• _Input data_
━━━━━━━━━━━━━━━━━━━━━━━━━━━━━━
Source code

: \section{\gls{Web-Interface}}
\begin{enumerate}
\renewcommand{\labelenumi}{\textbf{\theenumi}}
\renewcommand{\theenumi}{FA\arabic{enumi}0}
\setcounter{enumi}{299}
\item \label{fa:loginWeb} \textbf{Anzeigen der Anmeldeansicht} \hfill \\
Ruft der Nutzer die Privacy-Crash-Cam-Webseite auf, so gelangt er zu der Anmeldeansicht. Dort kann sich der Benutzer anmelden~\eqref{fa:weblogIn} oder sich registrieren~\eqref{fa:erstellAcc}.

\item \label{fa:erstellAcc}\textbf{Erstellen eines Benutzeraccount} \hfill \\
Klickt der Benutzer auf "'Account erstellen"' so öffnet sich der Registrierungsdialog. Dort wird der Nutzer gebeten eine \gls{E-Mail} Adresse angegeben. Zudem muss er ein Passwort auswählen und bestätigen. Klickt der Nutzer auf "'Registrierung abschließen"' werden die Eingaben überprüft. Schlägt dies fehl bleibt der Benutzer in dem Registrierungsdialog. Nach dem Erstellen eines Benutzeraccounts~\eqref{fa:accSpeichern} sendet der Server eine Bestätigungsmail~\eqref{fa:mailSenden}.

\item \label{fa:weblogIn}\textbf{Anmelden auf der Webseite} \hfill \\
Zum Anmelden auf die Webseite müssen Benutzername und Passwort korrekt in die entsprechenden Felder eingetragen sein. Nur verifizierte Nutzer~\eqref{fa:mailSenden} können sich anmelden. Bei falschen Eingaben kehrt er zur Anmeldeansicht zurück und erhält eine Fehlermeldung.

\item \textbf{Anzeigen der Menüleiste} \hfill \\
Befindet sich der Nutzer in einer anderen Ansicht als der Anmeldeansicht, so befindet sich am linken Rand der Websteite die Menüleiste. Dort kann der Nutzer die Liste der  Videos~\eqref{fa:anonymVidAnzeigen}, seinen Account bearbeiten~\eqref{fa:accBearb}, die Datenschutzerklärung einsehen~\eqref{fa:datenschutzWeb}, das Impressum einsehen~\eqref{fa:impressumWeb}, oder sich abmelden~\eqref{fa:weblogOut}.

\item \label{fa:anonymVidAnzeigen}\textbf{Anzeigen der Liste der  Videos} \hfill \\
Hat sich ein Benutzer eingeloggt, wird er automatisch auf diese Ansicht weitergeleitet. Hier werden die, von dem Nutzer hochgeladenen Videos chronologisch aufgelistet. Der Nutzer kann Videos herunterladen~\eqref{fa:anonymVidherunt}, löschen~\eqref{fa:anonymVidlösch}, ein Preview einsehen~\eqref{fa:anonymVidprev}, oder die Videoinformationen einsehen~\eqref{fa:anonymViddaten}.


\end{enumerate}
━━━━━━━━━━━━━━━━━━━━━━━━━━━━━━
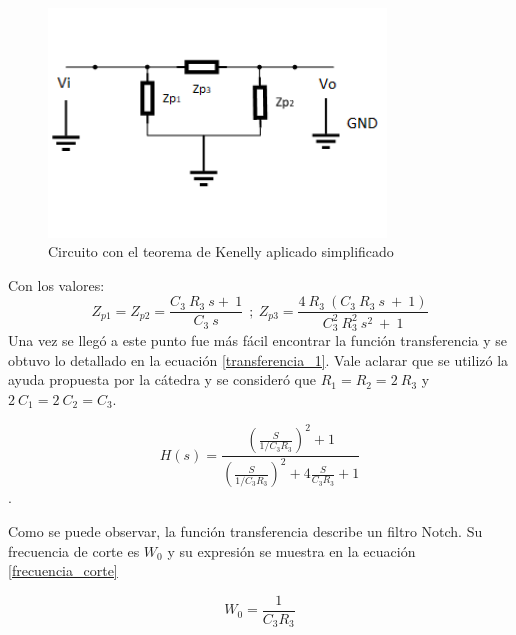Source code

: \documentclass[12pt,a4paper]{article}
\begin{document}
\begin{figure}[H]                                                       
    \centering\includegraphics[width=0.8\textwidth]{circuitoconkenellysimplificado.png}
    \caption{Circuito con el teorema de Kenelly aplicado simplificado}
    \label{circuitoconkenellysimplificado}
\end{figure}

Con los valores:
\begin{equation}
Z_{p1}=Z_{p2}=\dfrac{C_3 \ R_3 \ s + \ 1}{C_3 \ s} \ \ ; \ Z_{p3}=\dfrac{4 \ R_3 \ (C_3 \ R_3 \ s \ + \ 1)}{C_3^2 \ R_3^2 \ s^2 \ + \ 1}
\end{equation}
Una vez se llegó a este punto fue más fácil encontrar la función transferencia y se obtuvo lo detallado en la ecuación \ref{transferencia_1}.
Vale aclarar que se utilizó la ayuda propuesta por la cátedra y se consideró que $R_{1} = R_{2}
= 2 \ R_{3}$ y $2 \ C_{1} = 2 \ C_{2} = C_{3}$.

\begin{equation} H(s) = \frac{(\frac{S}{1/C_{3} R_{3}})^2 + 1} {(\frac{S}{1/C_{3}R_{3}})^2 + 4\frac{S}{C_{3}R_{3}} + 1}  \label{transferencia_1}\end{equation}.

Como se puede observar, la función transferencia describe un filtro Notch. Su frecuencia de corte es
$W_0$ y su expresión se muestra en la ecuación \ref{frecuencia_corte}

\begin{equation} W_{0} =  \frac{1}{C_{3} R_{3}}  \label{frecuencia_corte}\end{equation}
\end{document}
━━━━━━━━━━━━━━━━━━━━━━━━━━━━━━
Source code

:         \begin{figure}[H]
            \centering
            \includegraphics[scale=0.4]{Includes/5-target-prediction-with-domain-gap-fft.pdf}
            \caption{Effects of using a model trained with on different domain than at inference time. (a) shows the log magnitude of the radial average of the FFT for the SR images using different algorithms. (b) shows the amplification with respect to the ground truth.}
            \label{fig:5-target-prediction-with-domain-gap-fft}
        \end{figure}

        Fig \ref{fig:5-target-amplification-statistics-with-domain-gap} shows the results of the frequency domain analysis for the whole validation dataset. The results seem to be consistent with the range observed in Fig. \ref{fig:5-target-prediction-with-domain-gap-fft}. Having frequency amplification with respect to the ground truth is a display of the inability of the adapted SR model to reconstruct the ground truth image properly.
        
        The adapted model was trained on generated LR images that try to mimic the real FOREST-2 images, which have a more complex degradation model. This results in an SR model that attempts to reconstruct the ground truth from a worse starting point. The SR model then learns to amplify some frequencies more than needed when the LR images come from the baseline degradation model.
━━━━━━━━━━━━━━━━━━━━━━━━━━━━━━
Pull every line holding "ecuación" out of the records.

Una vez se llegó a este punto fue más fácil encontrar la función transferencia y se obtuvo lo detallado en la ecuación \ref{transferencia_1}.
$W_0$ y su expresión se muestra en la ecuación \ref{frecuencia_corte}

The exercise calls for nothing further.